AIM OF THE EXERCISE: From the entries below, copy every line that holds the word "sewaktu".
=====
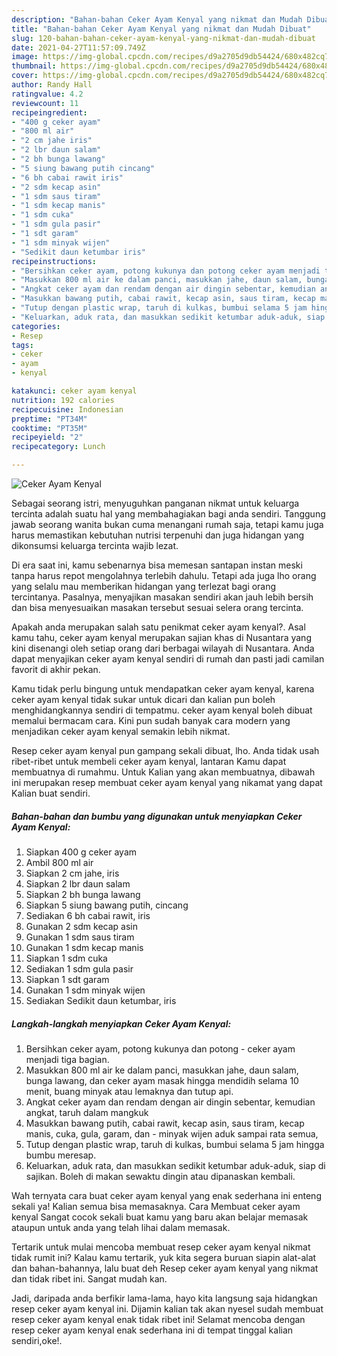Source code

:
 ```yaml
---
description: "Bahan-bahan Ceker Ayam Kenyal yang nikmat dan Mudah Dibuat"
title: "Bahan-bahan Ceker Ayam Kenyal yang nikmat dan Mudah Dibuat"
slug: 120-bahan-bahan-ceker-ayam-kenyal-yang-nikmat-dan-mudah-dibuat
date: 2021-04-27T11:57:09.749Z
image: https://img-global.cpcdn.com/recipes/d9a2705d9db54424/680x482cq70/ceker-ayam-kenyal-foto-resep-utama.jpg
thumbnail: https://img-global.cpcdn.com/recipes/d9a2705d9db54424/680x482cq70/ceker-ayam-kenyal-foto-resep-utama.jpg
cover: https://img-global.cpcdn.com/recipes/d9a2705d9db54424/680x482cq70/ceker-ayam-kenyal-foto-resep-utama.jpg
author: Randy Hall
ratingvalue: 4.2
reviewcount: 11
recipeingredient:
- "400 g ceker ayam"
- "800 ml air"
- "2 cm jahe iris"
- "2 lbr daun salam"
- "2 bh bunga lawang"
- "5 siung bawang putih cincang"
- "6 bh cabai rawit iris"
- "2 sdm kecap asin"
- "1 sdm saus tiram"
- "1 sdm kecap manis"
- "1 sdm cuka"
- "1 sdm gula pasir"
- "1 sdt garam"
- "1 sdm minyak wijen"
- "Sedikit daun ketumbar iris"
recipeinstructions:
- "Bersihkan ceker ayam, potong kukunya dan potong ceker ayam menjadi tiga bagian."
- "Masukkan 800 ml air ke dalam panci, masukkan jahe, daun salam, bunga lawang, dan ceker ayam masak hingga mendidih selama 10 menit, buang minyak atau lemaknya dan tutup api."
- "Angkat ceker ayam dan rendam dengan air dingin sebentar, kemudian angkat, taruh dalam mangkuk"
- "Masukkan bawang putih, cabai rawit, kecap asin, saus tiram, kecap manis, cuka, gula, garam, dan minyak wijen aduk sampai rata semua,"
- "Tutup dengan plastic wrap, taruh di kulkas, bumbui selama 5 jam hingga bumbu meresap."
- "Keluarkan, aduk rata, dan masukkan sedikit ketumbar aduk-aduk, siap di sajikan. Boleh di makan sewaktu dingin atau dipanaskan kembali."
categories:
- Resep
tags:
- ceker
- ayam
- kenyal

katakunci: ceker ayam kenyal 
nutrition: 192 calories
recipecuisine: Indonesian
preptime: "PT34M"
cooktime: "PT35M"
recipeyield: "2"
recipecategory: Lunch

---
```



![Ceker Ayam Kenyal](https://img-global.cpcdn.com/recipes/d9a2705d9db54424/680x482cq70/ceker-ayam-kenyal-foto-resep-utama.jpg)

Sebagai seorang istri, menyuguhkan panganan nikmat untuk keluarga tercinta adalah suatu hal yang membahagiakan bagi anda sendiri. Tanggung jawab seorang  wanita bukan cuma menangani rumah saja, tetapi kamu juga harus memastikan kebutuhan nutrisi terpenuhi dan juga hidangan yang dikonsumsi keluarga tercinta wajib lezat.

Di era  saat ini, kamu sebenarnya bisa memesan santapan instan meski tanpa harus repot mengolahnya terlebih dahulu. Tetapi ada juga lho orang yang selalu mau memberikan hidangan yang terlezat bagi orang tercintanya. Pasalnya, menyajikan masakan sendiri akan jauh lebih bersih dan bisa menyesuaikan masakan tersebut sesuai selera orang tercinta. 



Apakah anda merupakan salah satu penikmat ceker ayam kenyal?. Asal kamu tahu, ceker ayam kenyal merupakan sajian khas di Nusantara yang kini disenangi oleh setiap orang dari berbagai wilayah di Nusantara. Anda dapat menyajikan ceker ayam kenyal sendiri di rumah dan pasti jadi camilan favorit di akhir pekan.

Kamu tidak perlu bingung untuk mendapatkan ceker ayam kenyal, karena ceker ayam kenyal tidak sukar untuk dicari dan kalian pun boleh menghidangkannya sendiri di tempatmu. ceker ayam kenyal boleh dibuat memalui bermacam cara. Kini pun sudah banyak cara modern yang menjadikan ceker ayam kenyal semakin lebih nikmat.

Resep ceker ayam kenyal pun gampang sekali dibuat, lho. Anda tidak usah ribet-ribet untuk membeli ceker ayam kenyal, lantaran Kamu dapat membuatnya di rumahmu. Untuk Kalian yang akan membuatnya, dibawah ini merupakan resep membuat ceker ayam kenyal yang nikamat yang dapat Kalian buat sendiri.

<!--inarticleads1-->

##### Bahan-bahan dan bumbu yang digunakan untuk menyiapkan Ceker Ayam Kenyal:

1. Siapkan 400 g ceker ayam
1. Ambil 800 ml air
1. Siapkan 2 cm jahe, iris
1. Siapkan 2 lbr daun salam
1. Siapkan 2 bh bunga lawang
1. Siapkan 5 siung bawang putih, cincang
1. Sediakan 6 bh cabai rawit, iris
1. Gunakan 2 sdm kecap asin
1. Gunakan 1 sdm saus tiram
1. Gunakan 1 sdm kecap manis
1. Siapkan 1 sdm cuka
1. Sediakan 1 sdm gula pasir
1. Siapkan 1 sdt garam
1. Gunakan 1 sdm minyak wijen
1. Sediakan Sedikit daun ketumbar, iris




<!--inarticleads2-->

##### Langkah-langkah menyiapkan Ceker Ayam Kenyal:

1. Bersihkan ceker ayam, potong kukunya dan potong - ceker ayam menjadi tiga bagian.
1. Masukkan 800 ml air ke dalam panci, masukkan jahe, daun salam, bunga lawang, dan ceker ayam masak hingga mendidih selama 10 menit, buang minyak atau lemaknya dan tutup api.
1. Angkat ceker ayam dan rendam dengan air dingin sebentar, kemudian angkat, taruh dalam mangkuk
1. Masukkan bawang putih, cabai rawit, kecap asin, saus tiram, kecap manis, cuka, gula, garam, dan - minyak wijen aduk sampai rata semua,
1. Tutup dengan plastic wrap, taruh di kulkas, bumbui selama 5 jam hingga bumbu meresap.
1. Keluarkan, aduk rata, dan masukkan sedikit ketumbar aduk-aduk, siap di sajikan. Boleh di makan sewaktu dingin atau dipanaskan kembali.




Wah ternyata cara buat ceker ayam kenyal yang enak sederhana ini enteng sekali ya! Kalian semua bisa memasaknya. Cara Membuat ceker ayam kenyal Sangat cocok sekali buat kamu yang baru akan belajar memasak ataupun untuk anda yang telah lihai dalam memasak.

Tertarik untuk mulai mencoba membuat resep ceker ayam kenyal nikmat tidak rumit ini? Kalau kamu tertarik, yuk kita segera buruan siapin alat-alat dan bahan-bahannya, lalu buat deh Resep ceker ayam kenyal yang nikmat dan tidak ribet ini. Sangat mudah kan. 

Jadi, daripada anda berfikir lama-lama, hayo kita langsung saja hidangkan resep ceker ayam kenyal ini. Dijamin kalian tak akan nyesel sudah membuat resep ceker ayam kenyal enak tidak ribet ini! Selamat mencoba dengan resep ceker ayam kenyal enak sederhana ini di tempat tinggal kalian sendiri,oke!.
=====
RESULT FOR THIS EXERCISE:
- "Keluarkan, aduk rata, dan masukkan sedikit ketumbar aduk-aduk, siap di sajikan. Boleh di makan sewaktu dingin atau dipanaskan kembali."
1. Keluarkan, aduk rata, dan masukkan sedikit ketumbar aduk-aduk, siap di sajikan. Boleh di makan sewaktu dingin atau dipanaskan kembali.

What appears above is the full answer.